People invest their money in the best investment options so that they derive benefit from the interest generated in the long- or short-term. This is easier said than done, as there are endless options available to an investor that offer superior returns with low-risk exposure.
Investments are made with a view to achieving different goals. They are sometimes made with a view to saving for a rainy day or as a means to protect their assets from untoward incidents. The best investment plans always have protection and savings taken care of. But, most people tend to mix up the two, when they are very different from each other.
To shed some light on the matter and to clearly understand the two, we will first understand what they are, and then compare them to find out how they stack up in different investment criterion.
What is life insurance?
Life is a protection plan that offers risk cover in exchange for periodic payments known as ‘premium’. The risk coverage is provided in the form of an amount called ‘sum assured’. This amount is stated by the insured and is paid out either on death of the insured to the nominee or at the time of policy maturity. Life insurance are among the best investments and can also be used for tax planning under Section 80C. And, they also fall in the EEE category if they meet certain conditions.
What is PPF?
PPF or Public Provident Fund is among the most popular long-term debt schemes run by the government.
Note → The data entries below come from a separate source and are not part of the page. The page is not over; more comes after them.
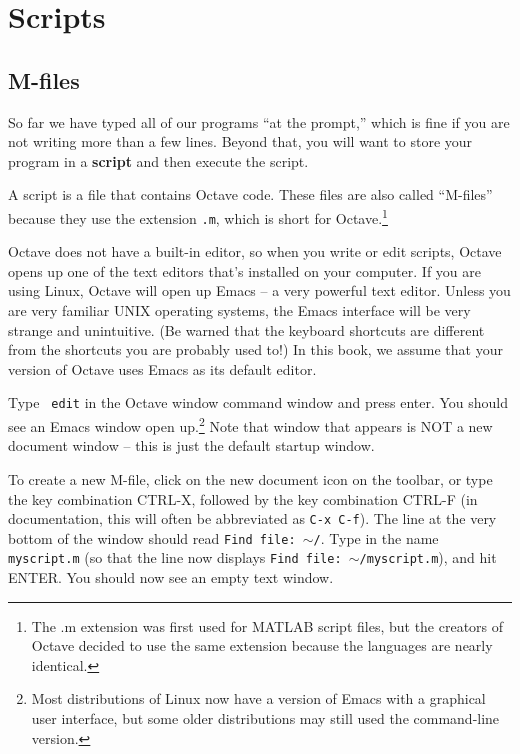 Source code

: 
\chapter{Scripts}

\section{M-files}

So far we have typed all of our programs ``at the prompt,'' which is
fine if you are not writing more than a few lines. Beyond that,
you will want to store your program in a {\bf script} and then
execute the script.

A script is a file that contains Octave code. These files are
also called ``M-files'' because they use the extension {\tt .m},
which is short for Octave.\footnote{The .m extension was first used for MATLAB
script files, but the creators of Octave decided to use the same extension
because the languages are nearly identical.}

Octave does not have a built-in editor, so when you write or edit scripts,
Octave opens up one of the text editors that's installed on your computer. If
you are using Linux, Octave will open up Emacs -- a very powerful text editor.
Unless you are very familiar UNIX operating systems, the Emacs interface will be
very strange and unintuitive. (Be warned that the keyboard shortcuts are
different from the shortcuts you are probably used to!) In this book, we assume
that your version of Octave uses Emacs as its default editor.

Type {\tt
edit} in the Octave window command window and press enter. You should see an
Emacs window open up.\footnote{Most distributions of Linux now have a version of
Emacs with a graphical user interface, but some older distributions may still
used the command-line version.} Note that window that appears is NOT a new
document window -- this is just the default startup window.

To create a new M-file, click on the new document icon on the
toolbar, or type the key combination CTRL-X,
followed by the key combination CTRL-F (in documentation, this will often be
abbreviated as {\tt C-x C-f}). The line at the very bottom of the window should
read {\tt Find file: $\sim$/}. Type in the name {\tt myscript.m} (so that the
line now displays {\tt Find file: $\sim$/myscript.m}), and hit ENTER. You
should now see an empty text window.

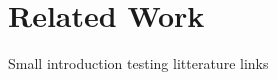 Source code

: \section{Related Work}
\label{sec:RelatedWork}

Small introduction
testing litterature links
\cite{ISO8601:2006}
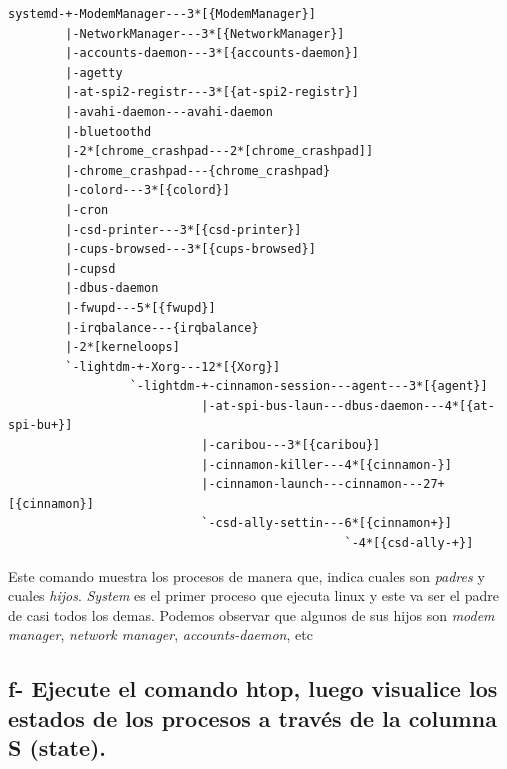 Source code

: \documentclass{article}
\begin{document}
\begin{commandline}
 {
\begin{verbatim}
systemd-+-ModemManager---3*[{ModemManager}]
        |-NetworkManager---3*[{NetworkManager}]
        |-accounts-daemon---3*[{accounts-daemon}]
        |-agetty
        |-at-spi2-registr---3*[{at-spi2-registr}]
        |-avahi-daemon---avahi-daemon
        |-bluetoothd
        |-2*[chrome_crashpad---2*[chrome_crashpad]]
        |-chrome_crashpad---{chrome_crashpad}
        |-colord---3*[{colord}]
        |-cron
        |-csd-printer---3*[{csd-printer}]
        |-cups-browsed---3*[{cups-browsed}]
        |-cupsd
        |-dbus-daemon
        |-fwupd---5*[{fwupd}]
        |-irqbalance---{irqbalance}
        |-2*[kerneloops]
        `-lightdm-+-Xorg---12*[{Xorg}]
                 `-lightdm-+-cinnamon-session---agent---3*[{agent}]
                           |-at-spi-bus-laun---dbus-daemon---4*[{at-spi-bu+}]
                           |-caribou---3*[{caribou}]
                           |-cinnamon-killer---4*[{cinnamon-}]
                           |-cinnamon-launch---cinnamon---27+[{cinnamon}]
                           `-csd-ally-settin---6*[{cinnamon+}]
                                               `-4*[{csd-ally-+}]
\end{verbatim}
}
\end{commandline}

\noindent
Este comando muestra los procesos de manera que, indica cuales son \textit{padres} y cuales \textit{hijos}.
\textit{System} es el primer proceso que ejecuta linux y este va ser el padre de casi todos los demas.
Podemos observar que algunos de sus hijos son \textit{modem manager}, \textit{network manager}, \textit{accounts-daemon}, etc
\subsection*{f- Ejecute el comando htop, luego visualice los estados de los procesos a través de la columna S (state).}
\end{document}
Under this scheme, a maximum of Rs.1.50 lakh or a minimum of Rs.500 can be deposited in a financial year. PPF, being an EEE scheme, ensures that the contribution, interest and maturity amounts are not liable to tax. It is also similar to life insurance in the tax aspect as the amount deposited here is deducted from taxable income under Section 80C as well.
How flexible are they?
When it comes to PPF, an individual can choose to invest a maximum of Rs.1.5 lakh in a financial year or a minimum of Rs.500. This need not be paid in a fixed way. The investment can be made as a lump sum or in 12 installments. The tenure for the PPF is of 15 years, but it can be extended till 25 years, making it the best investment plan with guaranteed returns.
In life insurance, the premium has to be paid to keep availing benefits from the service. The premium payment can be done monthly, quarterly, half yearly or annually. The amount to be paid as premium is influenced by the sum assured opted for by the individual. The amount and frequency of premium payment is fixed before the start of the policy and cannot be altered later on. There is no cap on the sum assured or the policy tenure for life insurance.
Are they legal?
PPF and life insurance, both these investment plans are legal in nature and are considered as safe money investment plans. As mentioned earlier, PPF is a scheme that is offered by the central government. Whereas, life insurance is offered by state-owned insurers such as Life Insurance Corporation (LIC) or private entities like Bajaj Allianz Life Insurance.
Expected Returns?
PPFs are known to give great returns on the amount invested, and are among the best saving plan. For the October-December quarter of 2017-18, the government fixed the interest rate at 7.8 percent per annum. The invested amount is compounded yearly, but can be changed by the government.
Life insurance plans come with a maturity benefit, which traditionally has been in the region of 4-6%. The interest rate varies from one insurer to another. As far as the death benefit is concerned, it is very hard to gauge the return on it as it depends on the amount of the premium paid and the duration of the policy.
So, which among these is the best investment plan? We can’t say for sure as it all depends on the need and the purpose of the individual investing the amount. Insurance plans are for protection, whereas PPFs are saving avenues reserved mostly for meeting expenses expected in the long term.